Notre brick mit à la voile avec des vents échars, mais la mousson du S.-O. s'éleva bientôt avec violence et nous ne pûmes arriver que le lendemain à Ede, petit hameau situé sur une grève aride de la mer Rouge, au S.-E. de Moussawa, et appartenant à une peuplade Afar. Le capitaine et l'agent du gouvernement français en achetèrent le territoire au nom des armateurs de notre navire.
Le surlendemain nous reprîmes la mer; et après une traversée de plusieurs jours que la violence de la mousson rendit pénible, nous prîmes refuge dans la rade de Moka.
Moka, situé un peu au nord du 13e degré de latitude, doit son importance à sa rade formée au N. par un petit cap sablonneux et au S. par un ban de sable consolidé par quelques roches. Quand on en approche par mer, la ville, éloignée du rivage d'environ un kilomètre et protégée par le mur d'enceinte, se dessine comme toutes les villes des côtes de la mer Rouge par ses minarets flanqués de maisons à terrasses blanchies à la chaux. C'est assez loin de Moka que les caféiers croissent, sur les pentes qui relient le koualla (tahama en arabe) au deuga (en arabe nedjd). Depuis l'évacuation des troupes du vice-roi d'Égypte en 1840, l'Yémen était gouverné d'une façon désastreuse par une famille de Schérifs venus de l'intérieur de l'Arabie et dont le chef se nommait Hussein. L'indiscipline de ses soldats rendait le commerce presque impossible, et quelques semaines auparavant, Hussein ayant fait à Moka une réception insultante à l'état-major d'un bâtiment de guerre de la Compagnie des Indes, les Européens n'osaient plus y débarquer. En conséquence, bien que notre équipage manquât de vivres frais, le capitaine jugea prudent de ne point communiquer avec la terre, et notre brick resta en rade, à trois milles environ du débarcadère.

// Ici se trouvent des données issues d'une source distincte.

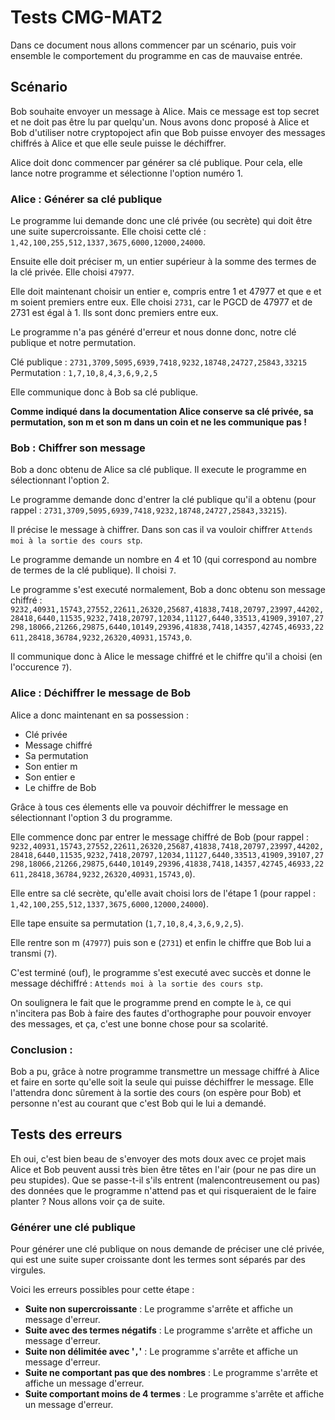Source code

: # Tests CMG-MAT2

Dans ce document nous allons commencer par un scénario, puis voir ensemble le comportement du programme en cas de mauvaise entrée.

## Scénario

Bob souhaite envoyer un message à Alice. Mais ce message est top secret et ne doit pas être lu par quelqu'un. Nous avons donc proposé à Alice et Bob d'utiliser notre cryptopoject afin que Bob puisse envoyer des messages chiffrés à Alice et que elle seule puisse le déchiffrer.

Alice doit donc commencer par générer sa clé publique. Pour cela, elle lance notre programme et sélectionne l'option numéro 1.

### Alice : Générer sa clé publique
Le programme lui demande donc une clé privée (ou secrète) qui doit être une suite supercroissante.
Elle choisi cette clé : `1,42,100,255,512,1337,3675,6000,12000,24000`.

Ensuite elle doit préciser m, un entier supérieur à la somme des termes de la clé privée. Elle choisi `47977`.

Elle doit maintenant choisir un entier e, compris entre 1 et 47977 et que e et m soient premiers entre eux. Elle choisi `2731`, car le PGCD de 47977 et de 2731 est égal à 1. Ils sont donc premiers entre eux.

Le programme n'a pas généré d'erreur et nous donne donc, notre clé publique et notre permutation.

Clé publique : `2731,3709,5095,6939,7418,9232,18748,24727,25843,33215`
Permutation : `1,7,10,8,4,3,6,9,2,5`

Elle communique donc à Bob sa clé publique.

**Comme indiqué dans la documentation Alice conserve sa clé privée, sa permutation, son m et son m dans un coin et ne les communique pas !**

### Bob : Chiffrer son message

Bob a donc obtenu de Alice sa clé publique. Il execute le programme en sélectionnant l'option 2.

Le programme demande donc d'entrer la clé publique qu'il a obtenu (pour rappel : `2731,3709,5095,6939,7418,9232,18748,24727,25843,33215`).

Il précise le message à chiffrer. Dans son cas il va vouloir chiffrer `Attends moi à la sortie des cours stp`.

Le programme demande un nombre en 4 et 10 (qui correspond au nombre de termes de la clé publique). Il choisi `7`.

Le programme s'est executé normalement, Bob a donc obtenu son message chiffré : `9232,40931,15743,27552,22611,26320,25687,41838,7418,20797,23997,44202,28418,6440,11535,9232,7418,20797,12034,11127,6440,33513,41909,39107,27298,18066,21266,29875,6440,10149,29396,41838,7418,14357,42745,46933,22611,28418,36784,9232,26320,40931,15743,0`.

Il communique donc à Alice le message chiffré et le chiffre qu'il a choisi (en l'occurence `7`).

### Alice : Déchiffrer le message de Bob

Alice a donc maintenant en sa possession :
- Clé privée
- Message chiffré
- Sa permutation
- Son entier m
- Son entier e
- Le chiffre de Bob

Grâce à tous ces élements elle va pouvoir déchiffrer le message en sélectionnant l'option 3 du programme.

Elle commence donc par entrer le message chiffré de Bob (pour rappel : `9232,40931,15743,27552,22611,26320,25687,41838,7418,20797,23997,44202,28418,6440,11535,9232,7418,20797,12034,11127,6440,33513,41909,39107,27298,18066,21266,29875,6440,10149,29396,41838,7418,14357,42745,46933,22611,28418,36784,9232,26320,40931,15743,0`).

Elle entre sa clé secrète, qu'elle avait choisi lors de l'étape 1 (pour rappel : `1,42,100,255,512,1337,3675,6000,12000,24000`).

Elle tape ensuite sa permutation (`1,7,10,8,4,3,6,9,2,5`).

Elle rentre son m (`47977`) puis son e (`2731`) et enfin le chiffre que Bob lui a transmi (`7`).

C'est terminé (ouf), le programme s'est executé avec succès et donne le message déchiffré : `Attends moi à la sortie des cours stp`.

On soulignera le fait que le programme prend en compte le `à`, ce qui n'incitera pas Bob à faire des fautes d'orthographe pour pouvoir envoyer des messages, et ça, c'est une bonne chose pour sa scolarité.

### Conclusion :
Bob a pu, grâce à notre programme transmettre un message chiffré à Alice et faire en sorte qu'elle soit la seule qui puisse déchiffrer le message. Elle l'attendra donc sûrement à la sortie des cours (on espère pour Bob) et personne n'est au courant que c'est Bob qui le lui a demandé.

## Tests des erreurs
Eh oui, c'est bien beau de s'envoyer des mots doux avec ce projet mais Alice et Bob peuvent aussi très bien être têtes en l'air (pour ne pas dire un peu stupides). Que se passe-t-il s'ils entrent (malencontreusement ou pas) des données que le programme n'attend pas et qui risqueraient de le faire planter ?
Nous allons voir ça de suite.

### Générer une clé publique
Pour générer une clé publique on nous demande de préciser une clé privée, qui est une suite super croissante dont les termes sont séparés par des virgules.

Voici les erreurs possibles pour cette étape :
- **Suite non supercroissante** : Le programme s'arrête et affiche un message d'erreur.
- **Suite avec des termes négatifs** : Le programme s'arrête et affiche un message d'erreur.
- **Suite non délimitée avec '`,`'** : Le programme s'arrête et affiche un message d'erreur.
- **Suite ne comportant pas que des nombres** : Le programme s'arrête et affiche un message d'erreur.
- **Suite comportant moins de 4 termes** : Le programme s'arrête et affiche un message d'erreur.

La perspective d'avoir à passer plusieurs jours dans cet isolement me décida, malgré les avis contraires, à me rendre à terre, et pour ne pas exposer nos canotiers à une mésaventure, je me fis transborder sur une pirogue indigène qui passait avec défiance à distance de notre navire. Une douzaine de soldats du schérif accoururent au devant de moi au débarcadère. Leurs allures équivoques ne me rassuraient guère, mais ils me rendirent le salut et se rangèrent pour me laisser passer, me prenant sans doute pour quelque déserteur turc en quête de fortune; car afin d'être plus à la légère; j'avais pris le costume Arnaute, dont l'usage m'était familier. En entrant en ville, je me fis indiquer la demeure du gouverneur, le redouté schérif Hussein, qui s'était réservé l'administration de la ville. Je fus admis sans difficulté.
Le Schérif était un homme d'environ quarante-cinq ans. Il avait les façons hautes, aisées, mais le gonflement fréquent de ses narines et un petit frémissement passager de sa lèvre supérieure semblaient justifier ce que l'on rapportait de ses implacables colères. Il me fit asseoir: je lui dis qui j'étais et ce qui m'amenait; il me sut gré de la confiance de ma démarche, fit servir le café, et lorsque je voulus me retirer il insista gracieusement pour me faire rester. Il me questionna sur l'Éthiopie, me montra ses armes, quelques étoffes de prix et ses chevaux, dont quelques-uns étaient de la race la plus pure. J'admirai entre autres choses la ceinture qu'il portait.
—Elle est peu commune, en effet, me dit-il. Un trafiquant venu de l'Inde m'en a fait cadeau.
Et tout en causant il la défit et me la présenta en disant:
—Qu'elle soit bénie à tes flancs!
Après un entretien prolongé je me retirai rassuré désormais.
J'allai loger chez un riche indigène qui était à la fois agent consulaire de la France, de l'Angleterre, des États-Unis, de l'Égypte et je crois de l'Espagne aussi. Cet homme trafiquait de tous ces pavillons avec une intelligence effrontée, et quoique encore jeune, il avait amassé une très-belle fortune qu'il essayait de préserver contre les exactions du Schérif et de transférer sournoisement à Aden. Il parut peu enchanté de ma visite et ne reprit son assurance que lorsque je lui eus fait part du bon accueil du Schérif.